===== Records supplied =====
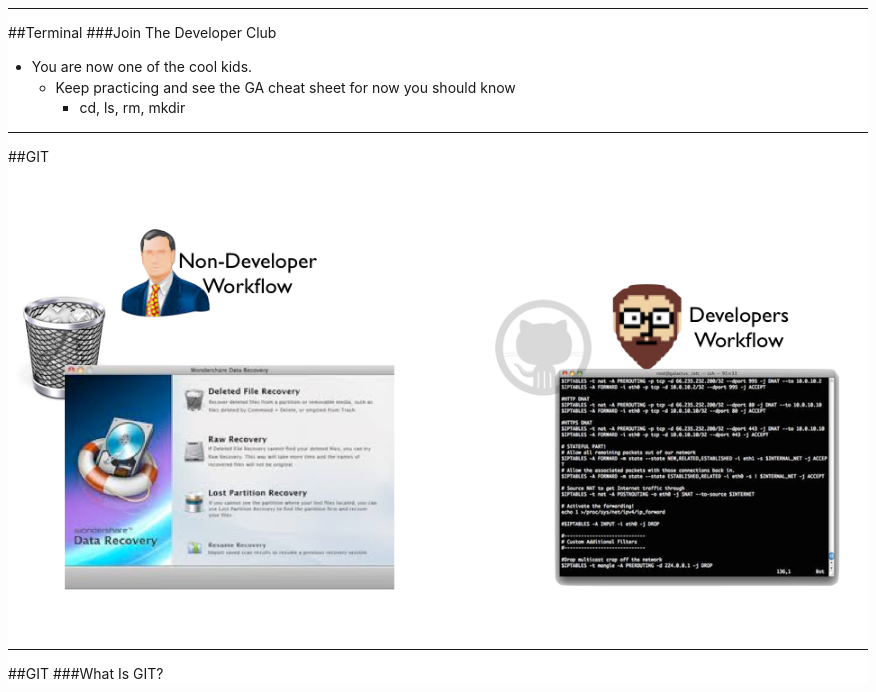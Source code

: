 
---


##Terminal
###Join The Developer Club

*	You are now one of the cool kids. 
	*	Keep practicing and see the GA cheat sheet for now you should know
		*	cd, ls, rm, mkdir

---


##GIT
![Using Git](../assets/GitHub/using_gitHub.png)

---


##GIT
###What Is GIT?
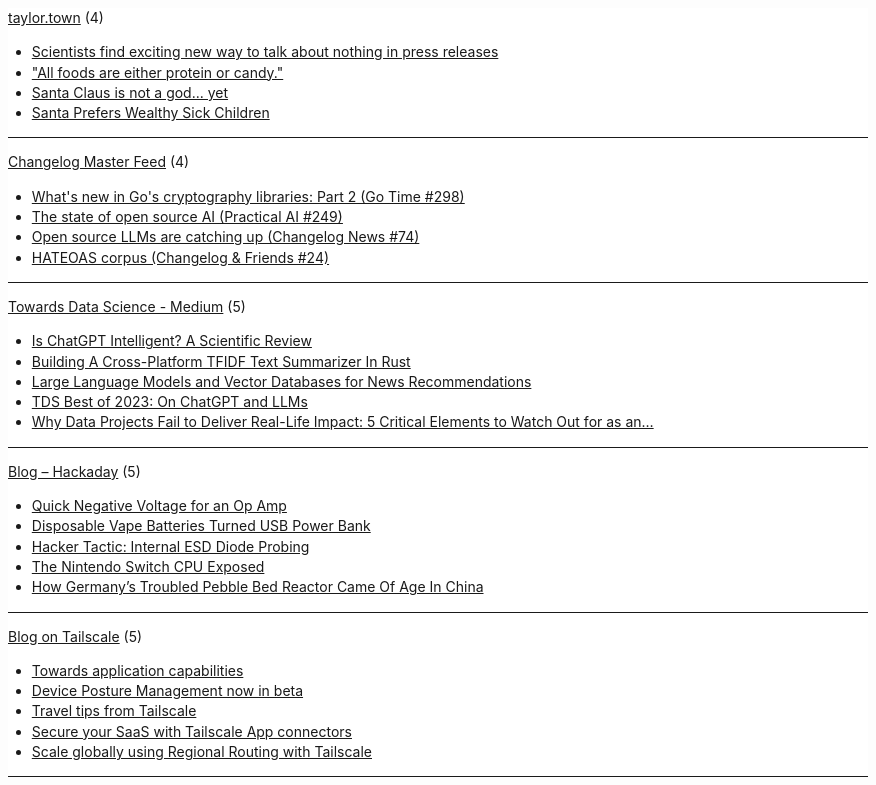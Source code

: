 [taylor.town](#09328470b0b635a32f2e415c55a46f52) (4)
* [Scientists find exciting new way to talk about nothing in press releases](#c34fb2f0132f9b9a7cbdb806c765d0b6) <a name="toc_c34fb2f0132f9b9a7cbdb806c765d0b6" />
* [&#34;All foods are either protein or candy.&#34;](#accce1bf5c270a726cfd9a3e3dcf0e21) <a name="toc_accce1bf5c270a726cfd9a3e3dcf0e21" />
* [Santa Claus is not a god... yet](#5a78e7716b47dcda4ad9d89e16a8888f) <a name="toc_5a78e7716b47dcda4ad9d89e16a8888f" />
* [Santa Prefers Wealthy Sick Children](#a783cb68a252f878297920e2bc45dbd7) <a name="toc_a783cb68a252f878297920e2bc45dbd7" />
---

[Changelog Master Feed](#0e4adecec0bce323f97dc2bcd1745be5) (4)
* [What&#39;s new in Go&#39;s cryptography libraries: Part 2 (Go Time #298)](#ca0f39e4249d95fc073ed9ed785aee53) <a name="toc_ca0f39e4249d95fc073ed9ed785aee53" />
* [The state of open source AI (Practical AI #249)](#2fd908d49d2f522f9192fcad022d7301) <a name="toc_2fd908d49d2f522f9192fcad022d7301" />
* [Open source LLMs are catching up (Changelog News #74)](#2cbcf2a1d01366f82db30b8e254888e0) <a name="toc_2cbcf2a1d01366f82db30b8e254888e0" />
* [HATEOAS corpus (Changelog &amp; Friends #24)](#e9b3e9c3aa2e4cb44429131dd9a6bb31) <a name="toc_e9b3e9c3aa2e4cb44429131dd9a6bb31" />
---

[Towards Data Science - Medium](#068d8b63908edd2311962826b7482e88) (5)
* [Is ChatGPT Intelligent? A Scientific Review](#be512daf8e9784ab5de5bf44c045fab6) <a name="toc_be512daf8e9784ab5de5bf44c045fab6" />
* [Building A Cross-Platform TFIDF Text Summarizer In Rust](#3acb5c8c6531d7fca7ec8767c251dc93) <a name="toc_3acb5c8c6531d7fca7ec8767c251dc93" />
* [Large Language Models and Vector Databases for News Recommendations](#f3f7f2a383e9c305d5d90862f8b51606) <a name="toc_f3f7f2a383e9c305d5d90862f8b51606" />
* [TDS Best of 2023: On ChatGPT and LLMs](#f30a17df271451f878ca0f2103cb24fb) <a name="toc_f30a17df271451f878ca0f2103cb24fb" />
* [Why Data Projects Fail to Deliver Real-Life Impact: 5 Critical Elements to Watch Out for as an…](#97deae6649b13c80d275890274c1b613) <a name="toc_97deae6649b13c80d275890274c1b613" />
---

[Blog – Hackaday](#7227cc3b403fb7548db01f172934d4fa) (5)
* [Quick Negative Voltage for an Op Amp](#649ff49a0b41dae2c6367094fddbc96f) <a name="toc_649ff49a0b41dae2c6367094fddbc96f" />
* [Disposable Vape Batteries Turned USB Power Bank](#7070fbb4844749dcb222591c00b9116d) <a name="toc_7070fbb4844749dcb222591c00b9116d" />
* [Hacker Tactic: Internal ESD Diode Probing](#ebd2abade52753570b310cc8e9daa247) <a name="toc_ebd2abade52753570b310cc8e9daa247" />
* [The Nintendo Switch CPU Exposed](#2f89857ec0d4916b08f0e823cdacf2de) <a name="toc_2f89857ec0d4916b08f0e823cdacf2de" />
* [How Germany’s Troubled Pebble Bed Reactor Came Of Age In China](#01a5b59c52b53d490126e4bcf52cf84b) <a name="toc_01a5b59c52b53d490126e4bcf52cf84b" />
---

[Blog on Tailscale](#11dc3237e7be43bb8726aa60a9f56826) (5)
* [Towards application capabilities](#4b20a8b8ffdd3f69284cb6fe12ba0630) <a name="toc_4b20a8b8ffdd3f69284cb6fe12ba0630" />
* [Device Posture Management now in beta](#f1dae2e7bfe2596908d69b410e841675) <a name="toc_f1dae2e7bfe2596908d69b410e841675" />
* [Travel tips from Tailscale](#d7d192ba84a4eb474ac3a7ebdd5123e0) <a name="toc_d7d192ba84a4eb474ac3a7ebdd5123e0" />
* [Secure your SaaS with Tailscale App connectors](#66929bbb1ff3e50b63a68639ee626678) <a name="toc_66929bbb1ff3e50b63a68639ee626678" />
* [Scale globally using Regional Routing with Tailscale](#e0b1b16a179c0f81c075317cbb11b791) <a name="toc_e0b1b16a179c0f81c075317cbb11b791" />
---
=====
▸ Instructions to follow: Copy out the lines of the data where the string "Changelog" occurs.

▸ Response to this task:
[Changelog Master Feed](#0e4adecec0bce323f97dc2bcd1745be5) (4)
* [Open source LLMs are catching up (Changelog News #74)](#2cbcf2a1d01366f82db30b8e254888e0) <a name="toc_2cbcf2a1d01366f82db30b8e254888e0" />
* [HATEOAS corpus (Changelog &amp; Friends #24)](#e9b3e9c3aa2e4cb44429131dd9a6bb31) <a name="toc_e9b3e9c3aa2e4cb44429131dd9a6bb31" />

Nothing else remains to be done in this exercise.